STORED DATA section start
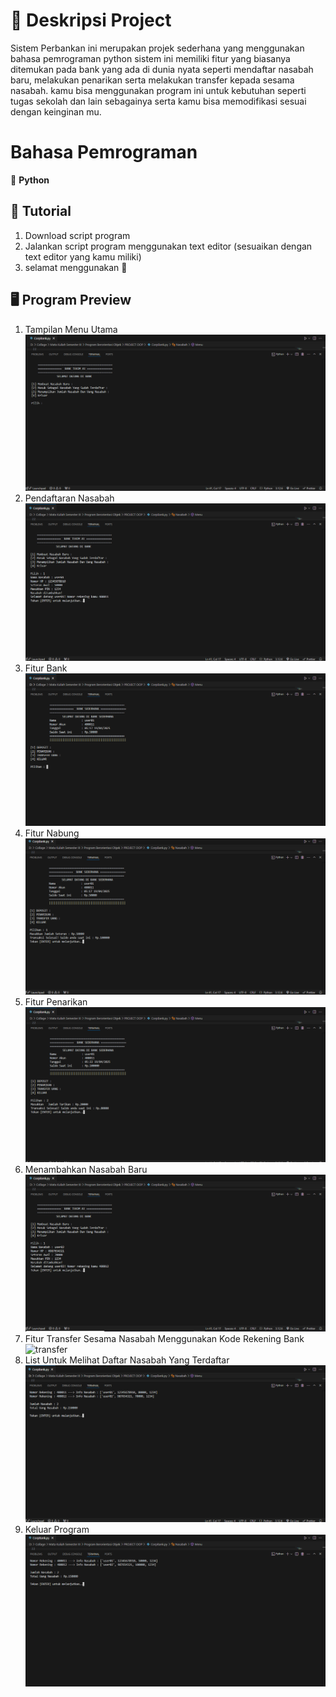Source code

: # 🧠   Deskripsi Project 
Sistem Perbankan ini merupakan projek sederhana yang menggunakan bahasa pemrograman python sistem ini memiliki fitur yang biasanya ditemukan pada bank yang ada di dunia nyata seperti mendaftar nasabah baru, melakukan penarikan serta melakukan transfer kepada sesama nasabah. kamu bisa menggunakan program ini untuk kebutuhan seperti tugas sekolah dan lain sebagainya serta kamu bisa memodifikasi sesuai dengan keinginan mu.

# Bahasa Pemrograman 
🐍 **Python**    

## 🚀 Tutorial 

1. Download script program
2. Jalankan script program menggunakan text editor (sesuaikan dengan text editor yang kamu miliki) 
3. selamat menggunakan 🙌

## 🖥️ Program Preview 
1. Tampilan Menu Utama
![Tampilan Utama](assets/tampilan_awal.PNG)
2. Pendaftaran Nasabah
![Nasabah Baru](assets/pembuatan_nasabah_baru.PNG)
3. Fitur Bank
![FiturBank](assets/fitur_bank.PNG)
4. Fitur Nabung
![Nabung](assets/fitur_nabung.PNG)
5. Fitur Penarikan
![Penarikan](assets/fitur_penarikan.PNG)
6. Menambahkan Nasabah Baru
![Nasabah Baru](assets/nasabah_baru.PNG)
7. Fitur Transfer Sesama Nasabah Menggunakan Kode Rekening Bank
![transfer](assets/fitur_transfer.PNG)
8. List Untuk Melihat Daftar Nasabah Yang Terdaftar
![Daftar Nasabah](assets/daftar_nasabah.PNG)
9. Keluar Program
![Exit](assets/exit.PNG)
STORED DATA section end
### ABOUT THIS TASK
The answer is the line with "1. Download script program" plus every line after it, printed exactly as they appear above.

### SOLUTION FOR THIS EXERCISE
1. Download script program
2. Jalankan script program menggunakan text editor (sesuaikan dengan text editor yang kamu miliki) 
3. selamat menggunakan 🙌

## 🖥️ Program Preview 
1. Tampilan Menu Utama
![Tampilan Utama](assets/tampilan_awal.PNG)
2. Pendaftaran Nasabah
![Nasabah Baru](assets/pembuatan_nasabah_baru.PNG)
3. Fitur Bank
![FiturBank](assets/fitur_bank.PNG)
4. Fitur Nabung
![Nabung](assets/fitur_nabung.PNG)
5. Fitur Penarikan
![Penarikan](assets/fitur_penarikan.PNG)
6. Menambahkan Nasabah Baru
![Nasabah Baru](assets/nasabah_baru.PNG)
7. Fitur Transfer Sesama Nasabah Menggunakan Kode Rekening Bank
![transfer](assets/fitur_transfer.PNG)
8. List Untuk Melihat Daftar Nasabah Yang Terdaftar
![Daftar Nasabah](assets/daftar_nasabah.PNG)
9. Keluar Program
![Exit](assets/exit.PNG)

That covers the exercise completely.